The hospital was exactly how the girls at the house had explained it. Only suitable for pre-meds. That is, people thinking of studying medicine. This is because it was all observational and although some of the doctors made us feel welcome, none of the nurses were able to communicate with us and explain their role. This wasn’t through lack of trying either! My friend and I continually asked if we could observe them or help them and we were either told to sit down somewhere or in one case completely ignored. Both placements were not cut out for student nurse volunteers and the Kathmandu hospital had absolutely no structure for volunteers.
So at this point Kaya asked if we could give them feedback and to cut a long story short, my friend and I explained that although we had had a really good time and the staff out in Nepal were fantastic, it would be difficult for us to recommend this placement to other student nurses. We barely had any contact with nurses and were unable to include ourselves in their team and properly observe them. We understood before we went to Nepal that we may not be able to be very practical but we were expecting at least to be involved with the nursing practice.
Kaya then proceeded to attack our claims. They couldn’t understand why we hadn’t enjoyed ourselves and why other people had. We explained countless times that others such as doctors and medical students may have enjoyed themselves more but this was because they aren’t student nurses and student nurses and student medics want completely different placements. Kaya even went as far as saying that we had booked the wrong volunteer programme suggesting it therefore wasn’t their fault. Fortunately I had emails to prove that they had suggested this placement and confirmed it would be suitable for us as student nurses. We were continually referred up to more and more senior people until finally I gave up!

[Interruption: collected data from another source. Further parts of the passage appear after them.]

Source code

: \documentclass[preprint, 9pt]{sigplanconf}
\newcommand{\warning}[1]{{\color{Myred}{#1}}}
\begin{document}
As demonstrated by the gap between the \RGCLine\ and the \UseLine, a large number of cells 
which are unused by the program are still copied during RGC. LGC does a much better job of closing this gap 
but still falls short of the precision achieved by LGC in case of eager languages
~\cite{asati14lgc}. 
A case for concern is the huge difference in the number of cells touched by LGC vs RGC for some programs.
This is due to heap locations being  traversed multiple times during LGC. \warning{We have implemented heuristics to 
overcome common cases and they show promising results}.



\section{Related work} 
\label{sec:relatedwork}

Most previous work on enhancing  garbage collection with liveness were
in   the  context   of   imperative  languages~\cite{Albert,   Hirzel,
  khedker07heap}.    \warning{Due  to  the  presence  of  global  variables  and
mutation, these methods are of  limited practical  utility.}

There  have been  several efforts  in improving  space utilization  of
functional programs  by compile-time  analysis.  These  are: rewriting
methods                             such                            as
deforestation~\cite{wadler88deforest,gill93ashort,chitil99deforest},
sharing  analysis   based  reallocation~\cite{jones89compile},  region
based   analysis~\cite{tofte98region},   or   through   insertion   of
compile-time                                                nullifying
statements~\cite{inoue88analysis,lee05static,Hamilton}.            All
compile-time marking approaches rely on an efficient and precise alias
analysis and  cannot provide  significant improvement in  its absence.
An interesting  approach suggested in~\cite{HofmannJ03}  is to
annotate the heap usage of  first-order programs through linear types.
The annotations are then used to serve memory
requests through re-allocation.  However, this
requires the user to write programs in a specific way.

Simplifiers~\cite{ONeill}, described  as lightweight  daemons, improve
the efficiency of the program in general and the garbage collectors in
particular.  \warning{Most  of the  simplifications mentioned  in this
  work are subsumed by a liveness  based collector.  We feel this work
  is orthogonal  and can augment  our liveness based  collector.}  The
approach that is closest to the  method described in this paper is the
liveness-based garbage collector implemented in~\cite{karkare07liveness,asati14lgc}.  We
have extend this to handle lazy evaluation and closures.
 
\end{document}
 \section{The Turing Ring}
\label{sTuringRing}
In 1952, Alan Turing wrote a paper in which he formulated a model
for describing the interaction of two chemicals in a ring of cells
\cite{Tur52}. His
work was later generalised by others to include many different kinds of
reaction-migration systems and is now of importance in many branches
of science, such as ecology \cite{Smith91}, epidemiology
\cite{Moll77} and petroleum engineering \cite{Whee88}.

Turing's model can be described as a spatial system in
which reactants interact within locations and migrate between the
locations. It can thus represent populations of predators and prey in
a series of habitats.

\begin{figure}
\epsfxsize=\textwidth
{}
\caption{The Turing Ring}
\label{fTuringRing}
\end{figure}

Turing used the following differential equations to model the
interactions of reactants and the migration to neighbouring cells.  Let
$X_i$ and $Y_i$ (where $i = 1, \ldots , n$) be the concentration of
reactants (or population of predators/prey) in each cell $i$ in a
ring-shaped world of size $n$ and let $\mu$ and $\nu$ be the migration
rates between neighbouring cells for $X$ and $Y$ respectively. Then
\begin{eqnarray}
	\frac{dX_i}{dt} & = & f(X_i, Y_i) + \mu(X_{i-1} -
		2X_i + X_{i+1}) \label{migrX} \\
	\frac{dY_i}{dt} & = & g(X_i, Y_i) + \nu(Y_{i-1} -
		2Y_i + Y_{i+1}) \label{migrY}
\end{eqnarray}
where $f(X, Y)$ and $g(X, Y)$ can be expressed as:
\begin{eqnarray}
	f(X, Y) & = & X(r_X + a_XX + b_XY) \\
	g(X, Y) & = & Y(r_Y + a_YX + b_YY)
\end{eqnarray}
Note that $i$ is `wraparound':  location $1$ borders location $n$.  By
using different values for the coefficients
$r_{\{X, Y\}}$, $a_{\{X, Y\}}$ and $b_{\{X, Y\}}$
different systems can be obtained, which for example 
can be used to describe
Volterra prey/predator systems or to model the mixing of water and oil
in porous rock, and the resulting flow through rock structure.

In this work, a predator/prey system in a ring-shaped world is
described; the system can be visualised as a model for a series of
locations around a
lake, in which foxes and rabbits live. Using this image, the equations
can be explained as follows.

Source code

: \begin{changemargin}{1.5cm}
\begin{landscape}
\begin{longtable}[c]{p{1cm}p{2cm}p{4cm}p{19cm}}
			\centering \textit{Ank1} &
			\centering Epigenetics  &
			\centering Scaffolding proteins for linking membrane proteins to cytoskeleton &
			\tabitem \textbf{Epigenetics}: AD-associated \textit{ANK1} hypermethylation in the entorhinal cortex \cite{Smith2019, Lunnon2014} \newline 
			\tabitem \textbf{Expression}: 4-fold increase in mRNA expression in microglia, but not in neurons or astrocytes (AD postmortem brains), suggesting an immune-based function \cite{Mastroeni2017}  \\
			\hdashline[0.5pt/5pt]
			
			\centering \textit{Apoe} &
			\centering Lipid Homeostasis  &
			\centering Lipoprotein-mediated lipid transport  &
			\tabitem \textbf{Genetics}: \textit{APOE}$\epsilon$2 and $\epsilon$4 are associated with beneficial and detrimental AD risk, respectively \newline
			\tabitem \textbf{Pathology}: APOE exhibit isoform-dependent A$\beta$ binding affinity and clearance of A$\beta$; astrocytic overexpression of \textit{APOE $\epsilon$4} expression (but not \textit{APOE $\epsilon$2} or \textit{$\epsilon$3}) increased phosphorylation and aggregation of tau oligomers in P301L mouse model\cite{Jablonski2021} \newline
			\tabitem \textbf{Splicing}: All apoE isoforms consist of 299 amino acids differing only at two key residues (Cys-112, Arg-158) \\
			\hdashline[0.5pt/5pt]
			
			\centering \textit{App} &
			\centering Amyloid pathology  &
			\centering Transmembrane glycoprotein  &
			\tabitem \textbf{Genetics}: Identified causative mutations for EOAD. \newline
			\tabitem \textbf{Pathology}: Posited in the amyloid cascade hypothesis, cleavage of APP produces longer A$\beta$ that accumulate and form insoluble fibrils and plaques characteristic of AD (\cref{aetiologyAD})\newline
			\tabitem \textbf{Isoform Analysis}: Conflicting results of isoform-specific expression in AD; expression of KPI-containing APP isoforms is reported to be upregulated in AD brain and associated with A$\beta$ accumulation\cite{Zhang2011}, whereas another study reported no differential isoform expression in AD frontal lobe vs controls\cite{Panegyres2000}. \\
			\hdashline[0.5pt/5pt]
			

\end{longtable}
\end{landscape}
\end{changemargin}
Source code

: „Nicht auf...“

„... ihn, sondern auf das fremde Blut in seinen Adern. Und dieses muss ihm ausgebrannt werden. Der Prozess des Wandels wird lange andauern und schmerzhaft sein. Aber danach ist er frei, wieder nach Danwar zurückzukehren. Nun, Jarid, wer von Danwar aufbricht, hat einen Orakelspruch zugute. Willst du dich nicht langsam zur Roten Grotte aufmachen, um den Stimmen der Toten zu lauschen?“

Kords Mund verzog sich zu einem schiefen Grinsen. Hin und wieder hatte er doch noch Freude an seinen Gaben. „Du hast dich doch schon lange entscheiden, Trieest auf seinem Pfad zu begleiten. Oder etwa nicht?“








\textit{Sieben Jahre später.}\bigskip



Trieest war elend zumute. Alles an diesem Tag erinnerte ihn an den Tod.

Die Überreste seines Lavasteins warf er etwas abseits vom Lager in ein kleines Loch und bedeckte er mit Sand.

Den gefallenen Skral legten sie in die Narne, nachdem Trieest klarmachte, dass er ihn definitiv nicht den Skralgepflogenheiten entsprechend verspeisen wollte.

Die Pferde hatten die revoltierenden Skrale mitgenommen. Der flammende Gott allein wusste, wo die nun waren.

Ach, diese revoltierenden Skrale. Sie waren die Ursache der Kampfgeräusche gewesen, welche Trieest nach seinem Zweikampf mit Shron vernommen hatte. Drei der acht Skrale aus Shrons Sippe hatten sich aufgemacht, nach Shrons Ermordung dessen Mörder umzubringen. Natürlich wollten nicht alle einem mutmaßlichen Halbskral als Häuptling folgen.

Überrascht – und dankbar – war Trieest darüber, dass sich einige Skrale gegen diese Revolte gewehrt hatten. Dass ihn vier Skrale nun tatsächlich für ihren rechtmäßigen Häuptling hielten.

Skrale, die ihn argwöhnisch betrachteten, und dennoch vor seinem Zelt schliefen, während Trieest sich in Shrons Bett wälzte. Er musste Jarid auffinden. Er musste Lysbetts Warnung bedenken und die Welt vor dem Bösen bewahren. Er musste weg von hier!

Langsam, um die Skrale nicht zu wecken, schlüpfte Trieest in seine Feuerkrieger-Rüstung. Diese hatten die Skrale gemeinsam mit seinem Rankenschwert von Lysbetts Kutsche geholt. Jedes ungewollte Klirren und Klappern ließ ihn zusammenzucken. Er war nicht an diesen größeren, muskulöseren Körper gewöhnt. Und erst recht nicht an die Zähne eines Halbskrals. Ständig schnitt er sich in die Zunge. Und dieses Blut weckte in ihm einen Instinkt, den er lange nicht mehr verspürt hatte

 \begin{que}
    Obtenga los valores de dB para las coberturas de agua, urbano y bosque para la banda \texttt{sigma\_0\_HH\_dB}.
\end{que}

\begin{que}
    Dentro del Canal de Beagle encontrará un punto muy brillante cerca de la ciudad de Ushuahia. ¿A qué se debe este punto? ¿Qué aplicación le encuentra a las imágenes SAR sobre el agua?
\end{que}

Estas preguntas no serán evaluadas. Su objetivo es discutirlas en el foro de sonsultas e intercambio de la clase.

Which is not like me at all, but I felt our suggestions were falling on deaf ears.
However, Kaya did eventually make changes to their web page, which now includes a page on the community hospital. However, even then the information was not correct. It was clear that the people we spoke to had never been to Nepal let alone visited the volunteer projects. They did admit they were sending staff out this summer to their projects in Nepal, so hopefully they will now be more knowledgeable.
In addition to my frustration with this company, The Mountain Fund were completely unprofessional with the way they handled our criticism. We began emailing Kaya about our disappointment during our time in Nepal and soon all the volunteers knew about our private emails as well as a mountain fund representative telling the ladies at the house that it was their fault we were unhappy. This was awkward as we had never said anything about the ladies as they had been nothing but informative trying to help us find a suitable placement. A Mountain Fund representative even facebooked us asking why we were causing trouble.
To finish, I loved Nepal the people there were great and so was the culture, so please do not be put off from visiting this beautiful country! My only advice would be not to travel with Kaya Responsible Travel!!